Which is which? Vertically bisect the heart. This helps to identify the aortic valve, which is also identifiable as the one most in profile. This valve is then the pulmonic, this is the mitral, and this is the tricuspid. On the lateral film, we can then go top to bottom since we've already identified them on the PA.
This method is also not 100% accurate, but combined with the others can give you a reasonable chance at identifying them correctly. I'll end this video with two final examples of some miscellaneous foreign objects. So what is this thing? I know it may look like a person inhaled his or her blackberry, but the wires leading from the device to the head give it away. This is a deep brain stimulator, which can be used to send regular electrical signals to specific regions of the brain most commonly used to treat Parkinson's disease though there are other emerging indications such as refractory depression.
In this case, the implanted pulse generator has been placed into the anterior chest wall, but can also be placed in the abdominal cavity. And last but not least, we have this.
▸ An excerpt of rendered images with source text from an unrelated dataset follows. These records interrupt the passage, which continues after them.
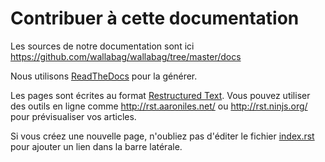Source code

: Contribuer à cette documentation
================================

Les sources de notre documentation sont ici
<https://github.com/wallabag/wallabag/tree/master/docs>

Nous utilisons [ReadTheDocs](https://readthedocs.org) pour la générer.

Les pages sont écrites au format [Restructured
Text](https://fr.wikipedia.org/wiki/ReStructuredText). Vous pouvez
utiliser des outils en ligne comme <http://rst.aaroniles.net/> ou
<http://rst.ninjs.org/> pour prévisualiser vos articles.

Si vous créez une nouvelle page, n'oubliez pas d'éditer le fichier
[index.rst](https://raw.githubusercontent.com/wallabag/wallabag/master/docs/en/index.rst)
pour ajouter un lien dans la barre latérale.
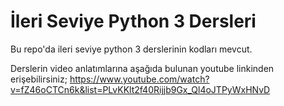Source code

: # İleri Seviye Python 3 Dersleri
Bu repo'da ileri seviye python 3 derslerinin kodları mevcut.

Derslerin video anlatımlarına aşağıda bulunan youtube linkinden erişebilirsiniz;
https://www.youtube.com/watch?v=fZ46oCTCn6k&list=PLvKKlt2f40Rijjb9Gx_Ql4oJTPyWxHNvD
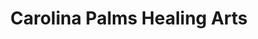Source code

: ---
title: "Carolina Palms Healing Arts"
url: /raeford/carolina-palms-healing-arts/
shop: massage
---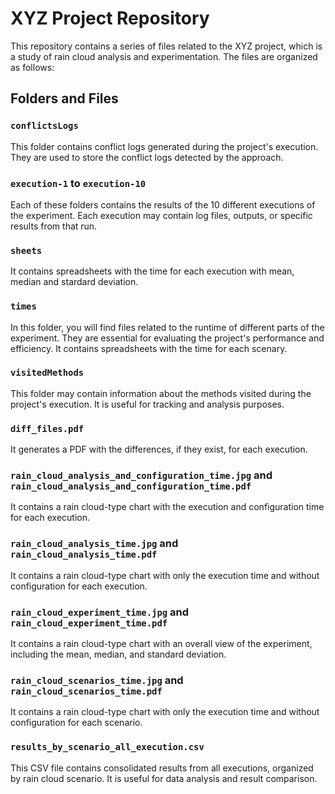 # XYZ Project Repository

This repository contains a series of files related to the XYZ project, which is a study of rain cloud analysis and experimentation. The files are organized as follows:

## Folders and Files

### `conflictsLogs`

This folder contains conflict logs generated during the project's execution. They are used to store the conflict logs detected by the approach.

### `execution-1` to `execution-10`

Each of these folders contains the results of the 10 different executions of the experiment. Each execution may contain log files, outputs, or specific results from that run.

### `sheets`

It contains spreadsheets with the time for each execution with mean, median and stardard deviation.

### `times`

In this folder, you will find files related to the runtime of different parts of the experiment. They are essential for evaluating the project's performance and efficiency. It contains spreadsheets with the time for each scenary.

### `visitedMethods`

This folder may contain information about the methods visited during the project's execution. It is useful for tracking and analysis purposes.

### `diff_files.pdf`

It generates a PDF with the differences, if they exist, for each execution.

### `rain_cloud_analysis_and_configuration_time.jpg` and `rain_cloud_analysis_and_configuration_time.pdf`

It contains a rain cloud-type chart with the execution and configuration time for each execution.

### `rain_cloud_analysis_time.jpg` and `rain_cloud_analysis_time.pdf`

It contains a rain cloud-type chart with only the execution time and without configuration for each execution.

### `rain_cloud_experiment_time.jpg` and `rain_cloud_experiment_time.pdf`

It contains a rain cloud-type chart with an overall view of the experiment, including the mean, median, and standard deviation.

### `rain_cloud_scenarios_time.jpg` and `rain_cloud_scenarios_time.pdf`

It contains a rain cloud-type chart with only the execution time and without configuration for each scenario.

### `results_by_scenario_all_execution.csv`

This CSV file contains consolidated results from all executions, organized by rain cloud scenario. It is useful for data analysis and result comparison.
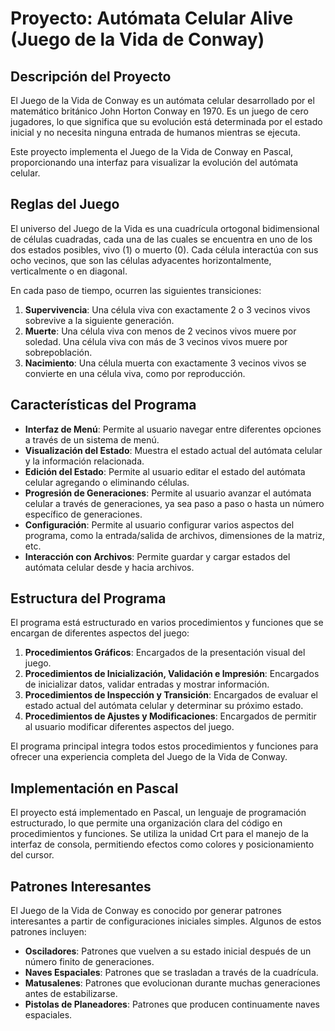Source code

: # Proyecto: Autómata Celular Alive (Juego de la Vida de Conway)

## Descripción del Proyecto

El Juego de la Vida de Conway es un autómata celular desarrollado por el matemático británico John Horton Conway en 1970. Es un juego de cero jugadores, lo que significa que su evolución está determinada por el estado inicial y no necesita ninguna entrada de humanos mientras se ejecuta.

Este proyecto implementa el Juego de la Vida de Conway en Pascal, proporcionando una interfaz para visualizar la evolución del autómata celular.

## Reglas del Juego

El universo del Juego de la Vida es una cuadrícula ortogonal bidimensional de células cuadradas, cada una de las cuales se encuentra en uno de los dos estados posibles, vivo (1) o muerto (0). Cada célula interactúa con sus ocho vecinos, que son las células adyacentes horizontalmente, verticalmente o en diagonal.

En cada paso de tiempo, ocurren las siguientes transiciones:

1. **Supervivencia**: Una célula viva con exactamente 2 o 3 vecinos vivos sobrevive a la siguiente generación.
2. **Muerte**: Una célula viva con menos de 2 vecinos vivos muere por soledad. Una célula viva con más de 3 vecinos vivos muere por sobrepoblación.
3. **Nacimiento**: Una célula muerta con exactamente 3 vecinos vivos se convierte en una célula viva, como por reproducción.

## Características del Programa

- **Interfaz de Menú**: Permite al usuario navegar entre diferentes opciones a través de un sistema de menú.
- **Visualización del Estado**: Muestra el estado actual del autómata celular y la información relacionada.
- **Edición del Estado**: Permite al usuario editar el estado del autómata celular agregando o eliminando células.
- **Progresión de Generaciones**: Permite al usuario avanzar el autómata celular a través de generaciones, ya sea paso a paso o hasta un número específico de generaciones.
- **Configuración**: Permite al usuario configurar varios aspectos del programa, como la entrada/salida de archivos, dimensiones de la matriz, etc.
- **Interacción con Archivos**: Permite guardar y cargar estados del autómata celular desde y hacia archivos.

## Estructura del Programa

El programa está estructurado en varios procedimientos y funciones que se encargan de diferentes aspectos del juego:

1. **Procedimientos Gráficos**: Encargados de la presentación visual del juego.
2. **Procedimientos de Inicialización, Validación e Impresión**: Encargados de inicializar datos, validar entradas y mostrar información.
3. **Procedimientos de Inspección y Transición**: Encargados de evaluar el estado actual del autómata celular y determinar su próximo estado.
4. **Procedimientos de Ajustes y Modificaciones**: Encargados de permitir al usuario modificar diferentes aspectos del juego.

El programa principal integra todos estos procedimientos y funciones para ofrecer una experiencia completa del Juego de la Vida de Conway.

## Implementación en Pascal

El proyecto está implementado en Pascal, un lenguaje de programación estructurado, lo que permite una organización clara del código en procedimientos y funciones. Se utiliza la unidad Crt para el manejo de la interfaz de consola, permitiendo efectos como colores y posicionamiento del cursor.

## Patrones Interesantes

El Juego de la Vida de Conway es conocido por generar patrones interesantes a partir de configuraciones iniciales simples. Algunos de estos patrones incluyen:

- **Osciladores**: Patrones que vuelven a su estado inicial después de un número finito de generaciones.
- **Naves Espaciales**: Patrones que se trasladan a través de la cuadrícula.
- **Matusalenes**: Patrones que evolucionan durante muchas generaciones antes de estabilizarse.
- **Pistolas de Planeadores**: Patrones que producen continuamente naves espaciales.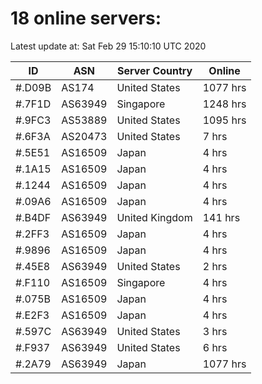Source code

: # 18 online servers:

Latest update at: Sat Feb 29 15:10:10 UTC 2020

| ID | ASN | Server Country | Online |
| -- | --- | -------------- | ------ |
| #.D09B | AS174 | United States | 1077 hrs |
| #.7F1D | AS63949 | Singapore | 1248 hrs |
| #.9FC3 | AS53889 | United States | 1095 hrs |
| #.6F3A | AS20473 | United States | 7 hrs |
| #.5E51 | AS16509 | Japan | 4 hrs |
| #.1A15 | AS16509 | Japan | 4 hrs |
| #.1244 | AS16509 | Japan | 4 hrs |
| #.09A6 | AS16509 | Japan | 4 hrs |
| #.B4DF | AS63949 | United Kingdom | 141 hrs |
| #.2FF3 | AS16509 | Japan | 4 hrs |
| #.9896 | AS16509 | Japan | 4 hrs |
| #.45E8 | AS63949 | United States | 2 hrs |
| #.F110 | AS16509 | Singapore | 4 hrs |
| #.075B | AS16509 | Japan | 4 hrs |
| #.E2F3 | AS16509 | Japan | 4 hrs |
| #.597C | AS63949 | United States | 3 hrs |
| #.F937 | AS63949 | United States | 6 hrs |
| #.2A79 | AS63949 | Japan | 1077 hrs |

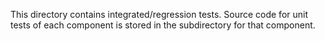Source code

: This directory contains integrated/regression tests. Source code for unit tests of each component is stored in the subdirectory for that component.
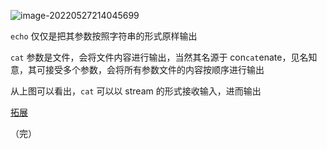 
![image-20220527214045699](https://aliyun-oss-lpj.oss-cn-qingdao.aliyuncs.com/images/by-picgo/image-20220527214045699.png)

`echo` 仅仅是把其参数按照字符串的形式原样输出

`cat` 参数是文件，会将文件内容进行输出，当然其名源于 con`cat`enate，见名知意，其可接受多个参数，会将所有参数文件的内容按顺序进行输出

从上图可以看出，`cat` 可以以 stream 的形式接收输入，进而输出

[拓展](https://liupj.top/2022/05/03/why-cd-is-builtin/#拓展)

（完）
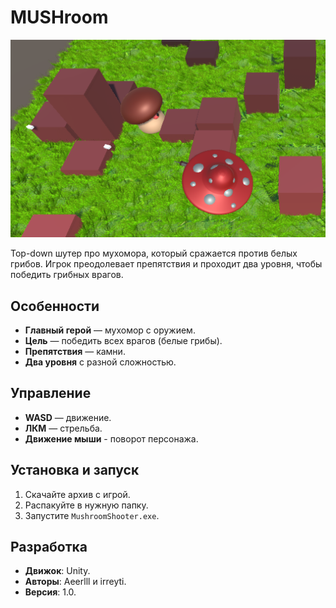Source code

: # MUSHroom

![Game Preview](preview.png)

Top-down шутер про мухомора, который сражается против белых грибов. Игрок преодолевает препятствия и проходит два уровня, чтобы победить грибных врагов.

## Особенности
-  **Главный герой** — мухомор с оружием.
-  **Цель** — победить всех врагов (белые грибы).
-  **Препятствия** —  камни.
-  **Два уровня** с разной сложностью.

## Управление
- **WASD** — движение.
- **ЛКМ** — стрельба.
- **Движение мыши** - поворот персонажа. 

## Установка и запуск
1. Скачайте архив с игрой.
2. Распакуйте в нужную папку.
3. Запустите `MushroomShooter.exe`.

## Разработка
- **Движок**: Unity.
- **Авторы**: Aeerlll и irreyti.
- **Версия**: 1.0.
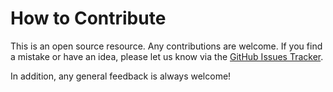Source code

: # How to Contribute

This is an open source resource. Any contributions are welcome. If you find a mistake or have an idea, please let us know via the [GitHub Issues Tracker](https://github.com/ualibweb/UALIB_Computing_Cookbook/issues).

In addition, any general feedback is always welcome!
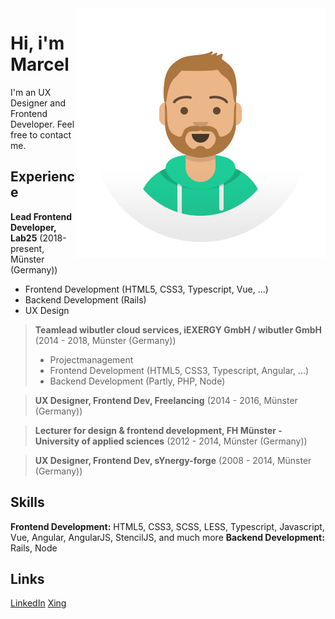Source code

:
<img src="https://raw.githubusercontent.com/mk4arts/mk4arts/master/avatar.jpg" alt="Banner showing the avatar of Marcel Koops" align="right">

# Hi, i'm Marcel

I'm an UX Designer and Frontend Developer. Feel free to contact me.

Experience
---------
**Lead Frontend Developer, Lab25** (2018-present, Münster (Germany))
- Frontend Development (HTML5, CSS3, Typescript, Vue, ...)
- Backend Development (Rails)
- UX Design


> **Teamlead wibutler cloud services, iEXERGY GmbH / wibutler GmbH** (2014 - 2018, Münster (Germany))
> - Projectmanagement
> - Frontend Development (HTML5, CSS3, Typescript, Angular, ...)
> - Backend Development (Partly, PHP, Node)


> **UX Designer, Frontend Dev, Freelancing** (2014 - 2016, Münster (Germany))

> **Lecturer for design & frontend development, FH Münster - University of applied sciences** (2012 - 2014, Münster (Germany))

> **UX Designer, Frontend Dev, sYnergy-forge** (2008 - 2014, Münster (Germany))



Skills
------
**Frontend Development:** HTML5, CSS3, SCSS, LESS, Typescript, Javascript, Vue, Angular, AngularJS, StencilJS, and much more
**Backend Development:** Rails, Node


Links
-----
[LinkedIn](https://www.linkedin.com/in/marcel-koops-59184374/)
[Xing](https://www.xing.com/profile/Marcel_Koops/cv)
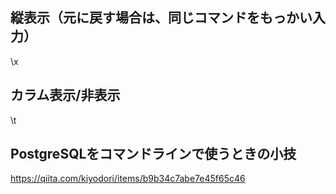 ## 縦表示（元に戻す場合は、同じコマンドをもっかい入力）
\x

## カラム表示/非表示
\t


## PostgreSQLをコマンドラインで使うときの小技
https://qiita.com/kiyodori/items/b9b34c7abe7e45f65c46
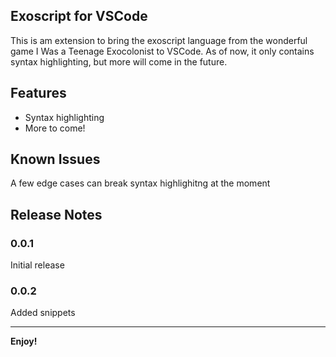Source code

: ## Exoscript for VSCode

This is am extension to bring the exoscript language from the wonderful game I Was a Teenage Exocolonist to VSCode. As of now, it only contains syntax highlighting, but more will come in the future.

## Features

- Syntax highlighting
- More to come!

## Known Issues

A few edge cases can break syntax highlighitng at the moment

## Release Notes

### 0.0.1

Initial release

### 0.0.2

Added snippets

-----------------------------------------------------------------------------------------------------------

**Enjoy!**
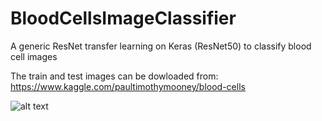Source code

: # BloodCellsImageClassifier
A generic ResNet transfer learning on Keras (ResNet50) to classify blood cell images

The train and test images can be dowloaded from:  https://www.kaggle.com/paultimothymooney/blood-cells

![alt text](https://github.com/bobcctorres/BloodCellsImageClassifier/blob/master/imgbld.jpeg)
It may be obvious that this woman has had bilateral breast implants. However, what can be tricky is when a woman has had a mastectomy, followed by a unilateral implant, who then gets bilateral pneumonia and a poor quality radiograph.
In that situation, it's conceivable for a unilateral implant to be mistaken for a large tumor or infection or perhaps a strange loculated effusion. The final video in this series will review the overall approach to the x-ray including how to go from the individual findings to a cohesive impression, incorporating the clinical context, and I'll also provide some unknown chest x-rays so you can practice incorporation of everything you've learned in this series.